(Stored data entries)

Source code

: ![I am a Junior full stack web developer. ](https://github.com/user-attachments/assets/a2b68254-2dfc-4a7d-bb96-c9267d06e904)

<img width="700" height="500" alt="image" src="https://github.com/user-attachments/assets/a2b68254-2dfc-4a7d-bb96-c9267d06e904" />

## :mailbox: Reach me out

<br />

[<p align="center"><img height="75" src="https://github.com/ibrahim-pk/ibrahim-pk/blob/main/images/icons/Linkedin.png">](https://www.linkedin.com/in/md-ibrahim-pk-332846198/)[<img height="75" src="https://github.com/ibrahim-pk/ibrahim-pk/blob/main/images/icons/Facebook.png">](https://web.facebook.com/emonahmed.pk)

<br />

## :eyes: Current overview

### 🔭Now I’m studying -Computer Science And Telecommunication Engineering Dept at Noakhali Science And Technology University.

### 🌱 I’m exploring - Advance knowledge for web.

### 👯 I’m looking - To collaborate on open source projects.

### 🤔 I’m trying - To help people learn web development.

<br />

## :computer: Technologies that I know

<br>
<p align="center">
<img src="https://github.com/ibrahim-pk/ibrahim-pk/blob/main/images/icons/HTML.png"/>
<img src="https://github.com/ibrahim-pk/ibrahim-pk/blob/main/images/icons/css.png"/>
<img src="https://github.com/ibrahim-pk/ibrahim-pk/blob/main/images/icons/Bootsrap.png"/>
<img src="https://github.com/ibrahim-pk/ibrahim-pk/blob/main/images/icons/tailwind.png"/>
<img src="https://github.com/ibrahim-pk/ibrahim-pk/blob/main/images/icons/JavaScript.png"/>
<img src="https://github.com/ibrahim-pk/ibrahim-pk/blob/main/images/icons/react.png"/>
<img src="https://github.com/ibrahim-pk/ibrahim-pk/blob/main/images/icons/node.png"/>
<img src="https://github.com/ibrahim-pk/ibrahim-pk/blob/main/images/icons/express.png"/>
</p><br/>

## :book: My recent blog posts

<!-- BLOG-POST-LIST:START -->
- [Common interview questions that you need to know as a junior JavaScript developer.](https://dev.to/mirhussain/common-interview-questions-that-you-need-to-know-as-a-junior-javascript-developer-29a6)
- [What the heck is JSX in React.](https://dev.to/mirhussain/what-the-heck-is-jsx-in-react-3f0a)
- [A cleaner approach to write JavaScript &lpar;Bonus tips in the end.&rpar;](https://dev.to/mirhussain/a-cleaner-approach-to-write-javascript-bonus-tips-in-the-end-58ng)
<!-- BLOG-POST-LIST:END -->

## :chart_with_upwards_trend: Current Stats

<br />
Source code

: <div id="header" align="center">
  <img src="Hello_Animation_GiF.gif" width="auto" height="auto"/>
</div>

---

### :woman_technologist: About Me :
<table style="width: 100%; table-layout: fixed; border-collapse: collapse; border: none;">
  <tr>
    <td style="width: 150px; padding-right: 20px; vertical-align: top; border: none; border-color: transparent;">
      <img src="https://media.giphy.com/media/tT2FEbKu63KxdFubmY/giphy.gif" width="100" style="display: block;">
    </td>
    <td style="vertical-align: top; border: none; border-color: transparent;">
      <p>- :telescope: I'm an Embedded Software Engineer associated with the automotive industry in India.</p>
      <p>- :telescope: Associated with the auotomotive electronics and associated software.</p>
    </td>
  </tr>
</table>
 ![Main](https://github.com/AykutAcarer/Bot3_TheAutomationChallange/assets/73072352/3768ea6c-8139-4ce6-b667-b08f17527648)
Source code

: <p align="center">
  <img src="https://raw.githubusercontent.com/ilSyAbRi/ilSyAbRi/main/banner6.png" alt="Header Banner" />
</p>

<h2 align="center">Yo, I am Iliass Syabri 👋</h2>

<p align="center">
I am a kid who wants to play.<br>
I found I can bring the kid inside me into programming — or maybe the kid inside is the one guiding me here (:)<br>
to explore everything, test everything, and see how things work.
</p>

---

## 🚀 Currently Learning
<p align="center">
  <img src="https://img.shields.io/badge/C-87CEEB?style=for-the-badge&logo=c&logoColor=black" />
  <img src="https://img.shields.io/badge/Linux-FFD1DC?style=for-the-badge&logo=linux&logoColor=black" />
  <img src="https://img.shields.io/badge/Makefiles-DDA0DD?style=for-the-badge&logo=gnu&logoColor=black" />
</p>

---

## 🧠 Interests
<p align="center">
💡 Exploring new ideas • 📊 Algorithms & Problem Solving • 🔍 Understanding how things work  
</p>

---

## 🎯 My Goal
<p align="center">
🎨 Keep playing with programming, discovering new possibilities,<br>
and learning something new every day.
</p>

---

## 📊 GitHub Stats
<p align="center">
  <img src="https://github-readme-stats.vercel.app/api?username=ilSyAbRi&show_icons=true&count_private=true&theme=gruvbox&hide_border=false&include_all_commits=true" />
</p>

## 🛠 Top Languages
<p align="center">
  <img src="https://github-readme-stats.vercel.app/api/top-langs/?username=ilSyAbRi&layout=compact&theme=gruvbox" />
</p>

_TASK INSTRUCTIONS_
Word for word, transcribe the data shown above.

_YOUR SOLUTION_
Source code

: ![I am a Junior full stack web developer. ](https://github.com/user-attachments/assets/a2b68254-2dfc-4a7d-bb96-c9267d06e904)

<img width="700" height="500" alt="image" src="https://github.com/user-attachments/assets/a2b68254-2dfc-4a7d-bb96-c9267d06e904" />

## :mailbox: Reach me out

<br />

[<p align="center"><img height="75" src="https://github.com/ibrahim-pk/ibrahim-pk/blob/main/images/icons/Linkedin.png">](https://www.linkedin.com/in/md-ibrahim-pk-332846198/)[<img height="75" src="https://github.com/ibrahim-pk/ibrahim-pk/blob/main/images/icons/Facebook.png">](https://web.facebook.com/emonahmed.pk)

<br />

## :eyes: Current overview

### 🔭Now I’m studying -Computer Science And Telecommunication Engineering Dept at Noakhali Science And Technology University.

### 🌱 I’m exploring - Advance knowledge for web.

### 👯 I’m looking - To collaborate on open source projects.

### 🤔 I’m trying - To help people learn web development.

<br />

## :computer: Technologies that I know

<br>
<p align="center">
<img src="https://github.com/ibrahim-pk/ibrahim-pk/blob/main/images/icons/HTML.png"/>
<img src="https://github.com/ibrahim-pk/ibrahim-pk/blob/main/images/icons/css.png"/>
<img src="https://github.com/ibrahim-pk/ibrahim-pk/blob/main/images/icons/Bootsrap.png"/>
<img src="https://github.com/ibrahim-pk/ibrahim-pk/blob/main/images/icons/tailwind.png"/>
<img src="https://github.com/ibrahim-pk/ibrahim-pk/blob/main/images/icons/JavaScript.png"/>
<img src="https://github.com/ibrahim-pk/ibrahim-pk/blob/main/images/icons/react.png"/>
<img src="https://github.com/ibrahim-pk/ibrahim-pk/blob/main/images/icons/node.png"/>
<img src="https://github.com/ibrahim-pk/ibrahim-pk/blob/main/images/icons/express.png"/>
</p><br/>

## :book: My recent blog posts

<!-- BLOG-POST-LIST:START -->
- [Common interview questions that you need to know as a junior JavaScript developer.](https://dev.to/mirhussain/common-interview-questions-that-you-need-to-know-as-a-junior-javascript-developer-29a6)
- [What the heck is JSX in React.](https://dev.to/mirhussain/what-the-heck-is-jsx-in-react-3f0a)
- [A cleaner approach to write JavaScript &lpar;Bonus tips in the end.&rpar;](https://dev.to/mirhussain/a-cleaner-approach-to-write-javascript-bonus-tips-in-the-end-58ng)
<!-- BLOG-POST-LIST:END -->

## :chart_with_upwards_trend: Current Stats

<br />
Source code

: <div id="header" align="center">
  <img src="Hello_Animation_GiF.gif" width="auto" height="auto"/>
</div>

---

### :woman_technologist: About Me :
<table style="width: 100%; table-layout: fixed; border-collapse: collapse; border: none;">
  <tr>
    <td style="width: 150px; padding-right: 20px; vertical-align: top; border: none; border-color: transparent;">
      <img src="https://media.giphy.com/media/tT2FEbKu63KxdFubmY/giphy.gif" width="100" style="display: block;">
    </td>
    <td style="vertical-align: top; border: none; border-color: transparent;">
      <p>- :telescope: I'm an Embedded Software Engineer associated with the automotive industry in India.</p>
      <p>- :telescope: Associated with the auotomotive electronics and associated software.</p>
    </td>
  </tr>
</table>
 ![Main](https://github.com/AykutAcarer/Bot3_TheAutomationChallange/assets/73072352/3768ea6c-8139-4ce6-b667-b08f17527648)
Source code

: <p align="center">
  <img src="https://raw.githubusercontent.com/ilSyAbRi/ilSyAbRi/main/banner6.png" alt="Header Banner" />
</p>

<h2 align="center">Yo, I am Iliass Syabri 👋</h2>

<p align="center">
I am a kid who wants to play.<br>
I found I can bring the kid inside me into programming — or maybe the kid inside is the one guiding me here (:)<br>
to explore everything, test everything, and see how things work.
</p>

---

## 🚀 Currently Learning
<p align="center">
  <img src="https://img.shields.io/badge/C-87CEEB?style=for-the-badge&logo=c&logoColor=black" />
  <img src="https://img.shields.io/badge/Linux-FFD1DC?style=for-the-badge&logo=linux&logoColor=black" />
  <img src="https://img.shields.io/badge/Makefiles-DDA0DD?style=for-the-badge&logo=gnu&logoColor=black" />
</p>

---

## 🧠 Interests
<p align="center">
💡 Exploring new ideas • 📊 Algorithms & Problem Solving • 🔍 Understanding how things work  
</p>

---

## 🎯 My Goal
<p align="center">
🎨 Keep playing with programming, discovering new possibilities,<br>
and learning something new every day.
</p>

---

## 📊 GitHub Stats
<p align="center">
  <img src="https://github-readme-stats.vercel.app/api?username=ilSyAbRi&show_icons=true&count_private=true&theme=gruvbox&hide_border=false&include_all_commits=true" />
</p>

## 🛠 Top Languages
<p align="center">
  <img src="https://github-readme-stats.vercel.app/api/top-langs/?username=ilSyAbRi&layout=compact&theme=gruvbox" />
</p>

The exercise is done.